Görüntülediğiniz mahkeme kararı henüz kesinleşmemiştir. Yararlı olması amacıyla eklenmiştir.

T.C.
İSTANBUL
BÖLGE ADLİYE MAHKEMESİ
13. HUKUK DAİRESİ
DOSYA NO: 2021/1698 Esas
KARAR NO: 2022/199 Karar
T Ü R K M İ L L E T İ A D I N A
B Ö L G E A D L İ Y E M A H K E M E S İ K A R A R I
İNCELENEN KARARIN
MAHKEMESİ: İSTANBUL ANADOLU 5. ASLİYE TİCARET MAHKEMESİ
NUMARASI: 2016/1375 Esas – 2021/265 Karar
TARİH: 09/03/2021
DAVA: Alacak ( Ticari Satımdan Kaynaklı)
KARAR TARİHİ: 10/02/202
İlk derece Mahkemesinde yapılan inceleme sonucunda verilen karara karşı istinaf kanun yoluna başvurulmuş olmakla dava dosyası incelendi:
TARAFLARIN İDDİA VE SAVUNMASININ ÖZETİ: Davacı vekili, 05.12.2011 tarihinde müvekkilinin 10 adet … dolabını 3.836,70 Euro ya satın aldığını, ayrıca satışta teslimat şartları olarak … olarak belirlenmiş olup hukuken mecbur olmadığı halde 200 Euro Nakliyat ücreti ve 155 Euro taşımacılık için sigorta bedelinin de müvekkilince ödendiğini, davalı yetkililerinin ise bedel ödendiği halde uluslararası nakliyat için taşıma sırasında malların kayıp ve hasarı için deniz sigortası yaptırmadıklarını, davalının satın alınan emtiayı 21.12.2011 tarihinde …ltd. aracılığıyla gönderdiğini, emtianın 12.01.2012 tarihinde Hamburg Limanına intikal ettiğini, müvekkilinin emtianın gümrüklenmesi ve emtianın şirketine nakliyatı işlemi ile vazifelendirdiği … şirketinin 12.01.2012 tarihli yazılarında deniz nakliyatı esnasında emtianın hasar gördüğünü müvekkiline bildirdiklerini, 13.01.2012 tarihinde müvekkilinin davalıya emtianın hasarlı geldiğini bildirerek emtianın iadesi ve zararın karşılanmasını talep ettiğini, davalıdan herhangi bir olumlu yanıt gelmediğini, 18.01.2012 tarihinde hasar tespiti yapıldığını ve hasar tespiti raporunun davalıya gönderildiğini, emtianın satılamayacak şekilde hasarlandığını, davacının nakliyat sigortası bedelini davalıya havale ettiği halde davalının nakliyat sigortasını yaptırmadığından bütün zararları karşılamakla yükümlü olduğunu ileri sürerek davalının ayıplı malları iade alarak uğranılan zararın tazmin edilmesine, malın bedeli, navlun bedeli, uluslararası transport, gümrükleme, vergi ve nakliyat, bilirkişi ücreti ve depo kirasından oluşan 8.464,17-Euronun faizi ile birlikte davalıdan tahsiline, her ay ödenen 120,00 Euro depo kirasının dava sonuçlanma aşamasında değerlendirilmesine karar verilmesini talep ve dava etmiştir.

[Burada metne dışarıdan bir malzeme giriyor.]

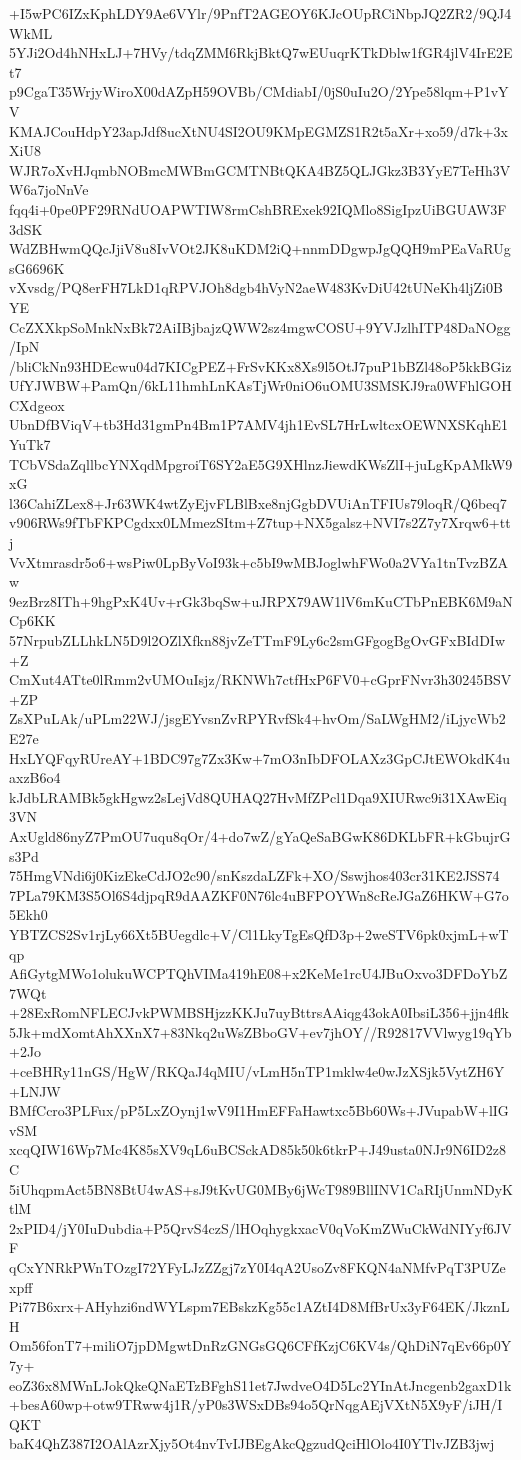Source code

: +I5wPC6IZxKphLDY9Ae6VYlr/9PnfT2AGEOY6KJcOUpRCiNbpJQ2ZR2/9QJ4WkML
5YJi2Od4hNHxLJ+7HVy/tdqZMM6RkjBktQ7wEUuqrKTkDblw1fGR4jlV4IrE2Et7
p9CgaT35WrjyWiroX00dAZpH59OVBb/CMdiabI/0jS0uIu2O/2Ype58lqm+P1vYV
KMAJCouHdpY23apJdf8ucXtNU4SI2OU9KMpEGMZS1R2t5aXr+xo59/d7k+3xXiU8
WJR7oXvHJqmbNOBmcMWBmGCMTNBtQKA4BZ5QLJGkz3B3YyE7TeHh3VW6a7joNnVe
fqq4i+0pe0PF29RNdUOAPWTIW8rmCshBRExek92IQMlo8SigIpzUiBGUAW3F3dSK
WdZBHwmQQcJjiV8u8IvVOt2JK8uKDM2iQ+nnmDDgwpJgQQH9mPEaVaRUgsG6696K
vXvsdg/PQ8erFH7LkD1qRPVJOh8dgb4hVyN2aeW483KvDiU42tUNeKh4ljZi0BYE
CcZXXkpSoMnkNxBk72AiIBjbajzQWW2sz4mgwCOSU+9YVJzlhITP48DaNOgg/IpN
/bliCkNn93HDEcwu04d7KICgPEZ+FrSvKKx8Xs9l5OtJ7puP1bBZl48oP5kkBGiz
UfYJWBW+PamQn/6kL11hmhLnKAsTjWr0niO6uOMU3SMSKJ9ra0WFhlGOHCXdgeox
UbnDfBViqV+tb3Hd31gmPn4Bm1P7AMV4jh1EvSL7HrLwltcxOEWNXSKqhE1YuTk7
TCbVSdaZqllbcYNXqdMpgroiT6SY2aE5G9XHlnzJiewdKWsZlI+juLgKpAMkW9xG
l36CahiZLex8+Jr63WK4wtZyEjvFLBlBxe8njGgbDVUiAnTFIUs79loqR/Q6beq7
v906RWs9fTbFKPCgdxx0LMmezSItm+Z7tup+NX5galsz+NVI7s2Z7y7Xrqw6+ttj
VvXtmrasdr5o6+wsPiw0LpByVoI93k+c5bI9wMBJoglwhFWo0a2VYa1tnTvzBZAw
9ezBrz8ITh+9hgPxK4Uv+rGk3bqSw+uJRPX79AW1lV6mKuCTbPnEBK6M9aNCp6KK
57NrpubZLLhkLN5D9l2OZlXfkn88jvZeTTmF9Ly6c2smGFgogBgOvGFxBIdDIw+Z
CmXut4ATte0lRmm2vUMOuIsjz/RKNWh7ctfHxP6FV0+cGprFNvr3h30245BSV+ZP
ZsXPuLAk/uPLm22WJ/jsgEYvsnZvRPYRvfSk4+hvOm/SaLWgHM2/iLjycWb2E27e
HxLYQFqyRUreAY+1BDC97g7Zx3Kw+7mO3nIbDFOLAXz3GpCJtEWOkdK4uaxzB6o4
kJdbLRAMBk5gkHgwz2sLejVd8QUHAQ27HvMfZPcl1Dqa9XIURwc9i31XAwEiq3VN
AxUgld86nyZ7PmOU7uqu8qOr/4+do7wZ/gYaQeSaBGwK86DKLbFR+kGbujrGs3Pd
75HmgVNdi6j0KizEkeCdJO2c90/snKszdaLZFk+XO/Sswjhos403cr31KE2JSS74
7PLa79KM3S5Ol6S4djpqR9dAAZKF0N76lc4uBFPOYWn8cReJGaZ6HKW+G7o5Ekh0
YBTZCS2Sv1rjLy66Xt5BUegdlc+V/Cl1LkyTgEsQfD3p+2weSTV6pk0xjmL+wTqp
AfiGytgMWo1olukuWCPTQhVIMa419hE08+x2KeMe1rcU4JBuOxvo3DFDoYbZ7WQt
+28ExRomNFLECJvkPWMBSHjzzKKJu7uyBttrsAAiqg43okA0IbsiL356+jjn4flk
5Jk+mdXomtAhXXnX7+83Nkq2uWsZBboGV+ev7jhOY//R92817VVlwyg19qYb+2Jo
+ceBHRy11nGS/HgW/RKQaJ4qMIU/vLmH5nTP1mklw4e0wJzXSjk5VytZH6Y+LNJW
BMfCcro3PLFux/pP5LxZOynj1wV9I1HmEFFaHawtxc5Bb60Ws+JVupabW+lIGvSM
xcqQIW16Wp7Mc4K85sXV9qL6uBCSckAD85k50k6tkrP+J49usta0NJr9N6ID2z8C
5iUhqpmAct5BN8BtU4wAS+sJ9tKvUG0MBy6jWcT989BllINV1CaRIjUnmNDyKtlM
2xPID4/jY0IuDubdia+P5QrvS4czS/lHOqhygkxacV0qVoKmZWuCkWdNIYyf6JVF
qCxYNRkPWnTOzgI72YFyLJzZZgj7zY0I4qA2UsoZv8FKQN4aNMfvPqT3PUZexpff
Pi77B6xrx+AHyhzi6ndWYLspm7EBskzKg55c1AZtI4D8MfBrUx3yF64EK/JkznLH
Om56fonT7+miliO7jpDMgwtDnRzGNGsGQ6CFfKzjC6KV4s/QhDiN7qEv66p0Y7y+
eoZ36x8MWnLJokQkeQNaETzBFghS11et7JwdveO4D5Lc2YInAtJncgenb2gaxD1k
+besA60wp+otw9TRww4j1R/yP0s3WSxDBs94o5QrNqgAEjVXtN5X9yF/iJH/IQKT
baK4QhZ387I2OAlAzrXjy5Ot4nvTvIJBEgAkcQgzudQciHlOlo4I0YTlvJZB3jwj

Davalı vekili, Davalının davacıya gönderdiği banyo dolaplarının davacının siparişine uygun olarak 21.12.2011 tarihinde gönderildiğini, yasal sürede gerekli muayene ve ayıp ihbarının yapılmadığını, konişmentoda malın “…” malin yüklenici tarafından istif edilmiş, yüklenmiş sayılacağının kararlaştırıldığı, davanın taşıma şirketi olan … Denizcilik’e ihbar edilmesini talep ettiklerini, ayrıca davacının bu malları mahrece iade etmeyerek malların gümrük işlemlerini gerçekleştirip vergilerini, nakliye ve depo masraflarını ödeyerek malların ithalatını gerçekleştirmesinin hayatın olağan akışına aykırı olduğunu, hasarın hangi aşamada meydana geldiğinin ispatının gerektiğini savunarak davanın reddini istemiştir.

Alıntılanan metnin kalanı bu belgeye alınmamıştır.